▸ What needs to be done: In the records below, the relevant part opens with the line containing "Kanal Telegram: t.me/codeplanetch" and closes with the line containing "# Credit Risk Modeling"; print that part exactly and only, without its pictures.

▸ Given information:
»»

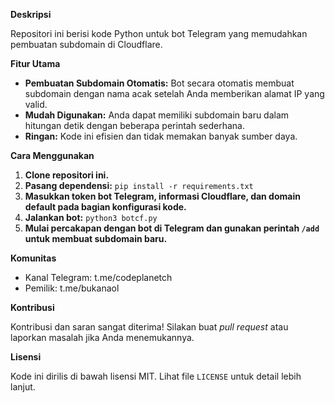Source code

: **Deskripsi**

Repositori ini berisi kode Python untuk bot Telegram yang memudahkan pembuatan subdomain di Cloudflare.

**Fitur Utama**

* **Pembuatan Subdomain Otomatis:** Bot secara otomatis membuat subdomain dengan nama acak setelah Anda memberikan alamat IP yang valid.
* **Mudah Digunakan:** Anda dapat memiliki subdomain baru dalam hitungan detik dengan beberapa perintah sederhana.
* **Ringan:** Kode ini efisien dan tidak memakan banyak sumber daya.

**Cara Menggunakan**

1. **Clone repositori ini.**
2. **Pasang dependensi:** `pip install -r requirements.txt`
3. **Masukkan token bot Telegram, informasi Cloudflare, dan domain default pada bagian konfigurasi kode.**
4. **Jalankan bot:** `python3 botcf.py`
5. **Mulai percakapan dengan bot di Telegram dan gunakan perintah `/add` untuk membuat subdomain baru.**

**Komunitas**

* Kanal Telegram: t.me/codeplanetch
* Pemilik: t.me/bukanaol

**Kontribusi**

Kontribusi dan saran sangat diterima! Silakan buat *pull request* atau laporkan masalah jika Anda menemukannya.

**Lisensi**

Kode ini dirilis di bawah lisensi MIT. Lihat file `LICENSE` untuk detail lebih lanjut.
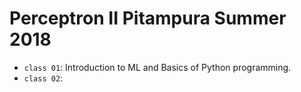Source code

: # Perceptron II Pitampura Summer 2018

- `class 01`: Introduction to ML and Basics of Python programming.
- `class 02`:
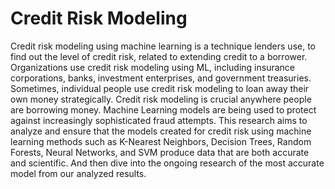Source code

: # Credit Risk Modeling

Credit risk modeling using machine learning is a technique lenders use, to find out the level of credit risk, related to extending credit to a borrower. Organizations use credit risk modeling using ML, including insurance corporations, banks, investment enterprises, and government treasuries. Sometimes, individual people use credit risk modeling to loan away their own money strategically. Credit risk modeling is crucial anywhere people are borrowing money. Machine Learning models are being used to protect against increasingly sophisticated fraud attempts. This research aims to analyze and ensure that the models created for credit risk using machine learning methods such as K-Nearest Neighbors, Decision Trees, Random Forests, Neural Networks, and SVM produce data that are both accurate and scientific. And then dive into the ongoing research of the most accurate model from our analyzed results.
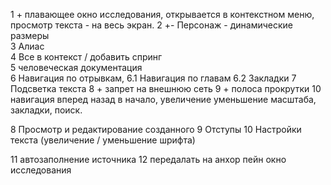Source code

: 1 + плавающее окно исследования, открывается в контекстном меню, просмотр текста - на весь экран.
2 +- Персонаж - динамические размеры  
3 Алиас  
4 Все в контекст / добавить спринг  
5 человеческая документация  
6 Навигация по отрывкам, 
6.1 Навигация по главам
6.2 Закладки
7 Подсветка текста
8 + запрет на внешнюю сеть
9 + полоса прокрутки 
10 навигация вперед назад в начало, увеличение уменьшение масштаба, закладки, поиск.

8 Просмотр и редактирование созданного
9 Отступы
10 Настройки текста (увеличение / уменьшение шрифта)

11 автозаполнение источника
12 передалать на анхор пейн окно исследования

««

▸ Solution to the exercise:
* Kanal Telegram: t.me/codeplanetch
* Pemilik: t.me/bukanaol

**Kontribusi**

Kontribusi dan saran sangat diterima! Silakan buat *pull request* atau laporkan masalah jika Anda menemukannya.

**Lisensi**

Kode ini dirilis di bawah lisensi MIT. Lihat file `LICENSE` untuk detail lebih lanjut.
Source code

: # Perceptron II Pitampura Summer 2018

- `class 01`: Introduction to ML and Basics of Python programming.
- `class 02`:
Source code

: # Credit Risk Modeling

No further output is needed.